Each entry below must come back exactly as written, without its pictures.

==== Exercise material

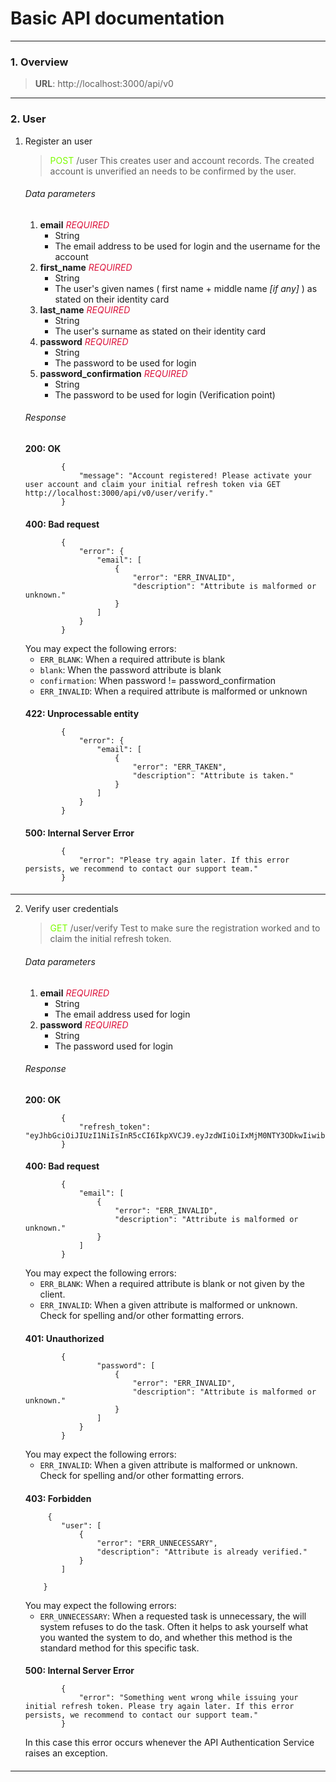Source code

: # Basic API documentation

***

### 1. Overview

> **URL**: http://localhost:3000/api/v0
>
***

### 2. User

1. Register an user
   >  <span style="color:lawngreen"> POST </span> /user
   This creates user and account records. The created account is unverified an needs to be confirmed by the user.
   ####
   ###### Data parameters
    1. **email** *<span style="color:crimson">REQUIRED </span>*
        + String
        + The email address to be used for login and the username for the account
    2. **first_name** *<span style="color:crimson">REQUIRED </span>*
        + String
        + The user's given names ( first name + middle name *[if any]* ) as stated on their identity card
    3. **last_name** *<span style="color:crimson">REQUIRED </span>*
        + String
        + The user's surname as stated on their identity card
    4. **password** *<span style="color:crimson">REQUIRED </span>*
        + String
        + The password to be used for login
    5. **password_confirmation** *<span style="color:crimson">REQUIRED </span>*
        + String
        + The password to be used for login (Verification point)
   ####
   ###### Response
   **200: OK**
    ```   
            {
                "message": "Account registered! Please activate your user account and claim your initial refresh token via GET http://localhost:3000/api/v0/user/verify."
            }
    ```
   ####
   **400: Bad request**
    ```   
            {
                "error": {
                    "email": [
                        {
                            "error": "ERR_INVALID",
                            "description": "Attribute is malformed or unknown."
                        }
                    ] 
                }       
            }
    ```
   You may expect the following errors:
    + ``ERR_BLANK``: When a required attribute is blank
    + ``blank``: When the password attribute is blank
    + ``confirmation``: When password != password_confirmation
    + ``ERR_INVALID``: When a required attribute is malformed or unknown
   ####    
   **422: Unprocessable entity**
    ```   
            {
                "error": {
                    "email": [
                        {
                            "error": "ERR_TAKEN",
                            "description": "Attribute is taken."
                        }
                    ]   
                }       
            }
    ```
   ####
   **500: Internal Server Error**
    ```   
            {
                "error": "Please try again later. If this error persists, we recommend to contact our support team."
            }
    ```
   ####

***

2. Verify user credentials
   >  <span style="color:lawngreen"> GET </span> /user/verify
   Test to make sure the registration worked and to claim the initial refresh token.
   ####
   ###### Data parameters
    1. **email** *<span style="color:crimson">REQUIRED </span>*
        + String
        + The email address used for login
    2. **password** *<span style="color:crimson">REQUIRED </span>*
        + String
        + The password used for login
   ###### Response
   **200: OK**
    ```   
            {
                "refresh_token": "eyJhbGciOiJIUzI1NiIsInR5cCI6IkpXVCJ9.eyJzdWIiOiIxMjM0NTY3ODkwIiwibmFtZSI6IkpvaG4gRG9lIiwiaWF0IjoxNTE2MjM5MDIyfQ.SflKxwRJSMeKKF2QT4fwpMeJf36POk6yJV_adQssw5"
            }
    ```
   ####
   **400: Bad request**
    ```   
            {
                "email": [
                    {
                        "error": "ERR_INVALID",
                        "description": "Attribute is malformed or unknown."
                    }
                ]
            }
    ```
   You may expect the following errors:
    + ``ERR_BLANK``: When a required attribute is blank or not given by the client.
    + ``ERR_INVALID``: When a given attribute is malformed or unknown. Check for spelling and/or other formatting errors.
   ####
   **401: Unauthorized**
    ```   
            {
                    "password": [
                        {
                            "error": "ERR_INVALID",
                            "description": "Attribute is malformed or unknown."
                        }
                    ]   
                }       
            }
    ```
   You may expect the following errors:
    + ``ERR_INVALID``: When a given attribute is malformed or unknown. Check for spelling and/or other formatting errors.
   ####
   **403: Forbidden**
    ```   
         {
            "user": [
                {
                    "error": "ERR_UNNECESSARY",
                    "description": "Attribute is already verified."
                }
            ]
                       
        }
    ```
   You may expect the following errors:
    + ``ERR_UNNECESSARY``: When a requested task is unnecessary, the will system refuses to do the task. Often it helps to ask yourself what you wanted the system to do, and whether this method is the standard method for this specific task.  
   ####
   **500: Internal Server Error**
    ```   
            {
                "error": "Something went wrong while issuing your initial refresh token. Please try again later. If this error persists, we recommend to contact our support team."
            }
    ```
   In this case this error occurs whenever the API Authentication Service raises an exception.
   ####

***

========

**Output for this task**
Source code

: # Basic API documentation

***

### 1. Overview

> **URL**: http://localhost:3000/api/v0
>
***

### 2. User

1. Register an user
   >  <span style="color:lawngreen"> POST </span> /user
   This creates user and account records. The created account is unverified an needs to be confirmed by the user.
   ####
   ###### Data parameters
    1. **email** *<span style="color:crimson">REQUIRED </span>*
        + String
        + The email address to be used for login and the username for the account
    2. **first_name** *<span style="color:crimson">REQUIRED </span>*
        + String
        + The user's given names ( first name + middle name *[if any]* ) as stated on their identity card
    3. **last_name** *<span style="color:crimson">REQUIRED </span>*
        + String
        + The user's surname as stated on their identity card
    4. **password** *<span style="color:crimson">REQUIRED </span>*
        + String
        + The password to be used for login
    5. **password_confirmation** *<span style="color:crimson">REQUIRED </span>*
        + String
        + The password to be used for login (Verification point)
   ####
   ###### Response
   **200: OK**
    ```   
            {
                "message": "Account registered! Please activate your user account and claim your initial refresh token via GET http://localhost:3000/api/v0/user/verify."
            }
    ```
   ####
   **400: Bad request**
    ```   
            {
                "error": {
                    "email": [
                        {
                            "error": "ERR_INVALID",
                            "description": "Attribute is malformed or unknown."
                        }
                    ] 
                }       
            }
    ```
   You may expect the following errors:
    + ``ERR_BLANK``: When a required attribute is blank
    + ``blank``: When the password attribute is blank
    + ``confirmation``: When password != password_confirmation
    + ``ERR_INVALID``: When a required attribute is malformed or unknown
   ####    
   **422: Unprocessable entity**
    ```   
            {
                "error": {
                    "email": [
                        {
                            "error": "ERR_TAKEN",
                            "description": "Attribute is taken."
                        }
                    ]   
                }       
            }
    ```
   ####
   **500: Internal Server Error**
    ```   
            {
                "error": "Please try again later. If this error persists, we recommend to contact our support team."
            }
    ```
   ####

***

2. Verify user credentials
   >  <span style="color:lawngreen"> GET </span> /user/verify
   Test to make sure the registration worked and to claim the initial refresh token.
   ####
   ###### Data parameters
    1. **email** *<span style="color:crimson">REQUIRED </span>*
        + String
        + The email address used for login
    2. **password** *<span style="color:crimson">REQUIRED </span>*
        + String
        + The password used for login
   ###### Response
   **200: OK**
    ```   
            {
                "refresh_token": "eyJhbGciOiJIUzI1NiIsInR5cCI6IkpXVCJ9.eyJzdWIiOiIxMjM0NTY3ODkwIiwibmFtZSI6IkpvaG4gRG9lIiwiaWF0IjoxNTE2MjM5MDIyfQ.SflKxwRJSMeKKF2QT4fwpMeJf36POk6yJV_adQssw5"
            }
    ```
   ####
   **400: Bad request**
    ```   
            {
                "email": [
                    {
                        "error": "ERR_INVALID",
                        "description": "Attribute is malformed or unknown."
                    }
                ]
            }
    ```
   You may expect the following errors:
    + ``ERR_BLANK``: When a required attribute is blank or not given by the client.
    + ``ERR_INVALID``: When a given attribute is malformed or unknown. Check for spelling and/or other formatting errors.
   ####
   **401: Unauthorized**
    ```   
            {
                    "password": [
                        {
                            "error": "ERR_INVALID",
                            "description": "Attribute is malformed or unknown."
                        }
                    ]   
                }       
            }
    ```
   You may expect the following errors:
    + ``ERR_INVALID``: When a given attribute is malformed or unknown. Check for spelling and/or other formatting errors.
   ####
   **403: Forbidden**
    ```   
         {
            "user": [
                {
                    "error": "ERR_UNNECESSARY",
                    "description": "Attribute is already verified."
                }
            ]
                       
        }
    ```
   You may expect the following errors:
    + ``ERR_UNNECESSARY``: When a requested task is unnecessary, the will system refuses to do the task. Often it helps to ask yourself what you wanted the system to do, and whether this method is the standard method for this specific task.  
   ####
   **500: Internal Server Error**
    ```   
            {
                "error": "Something went wrong while issuing your initial refresh token. Please try again later. If this error persists, we recommend to contact our support team."
            }
    ```
   In this case this error occurs whenever the API Authentication Service raises an exception.
   ####

***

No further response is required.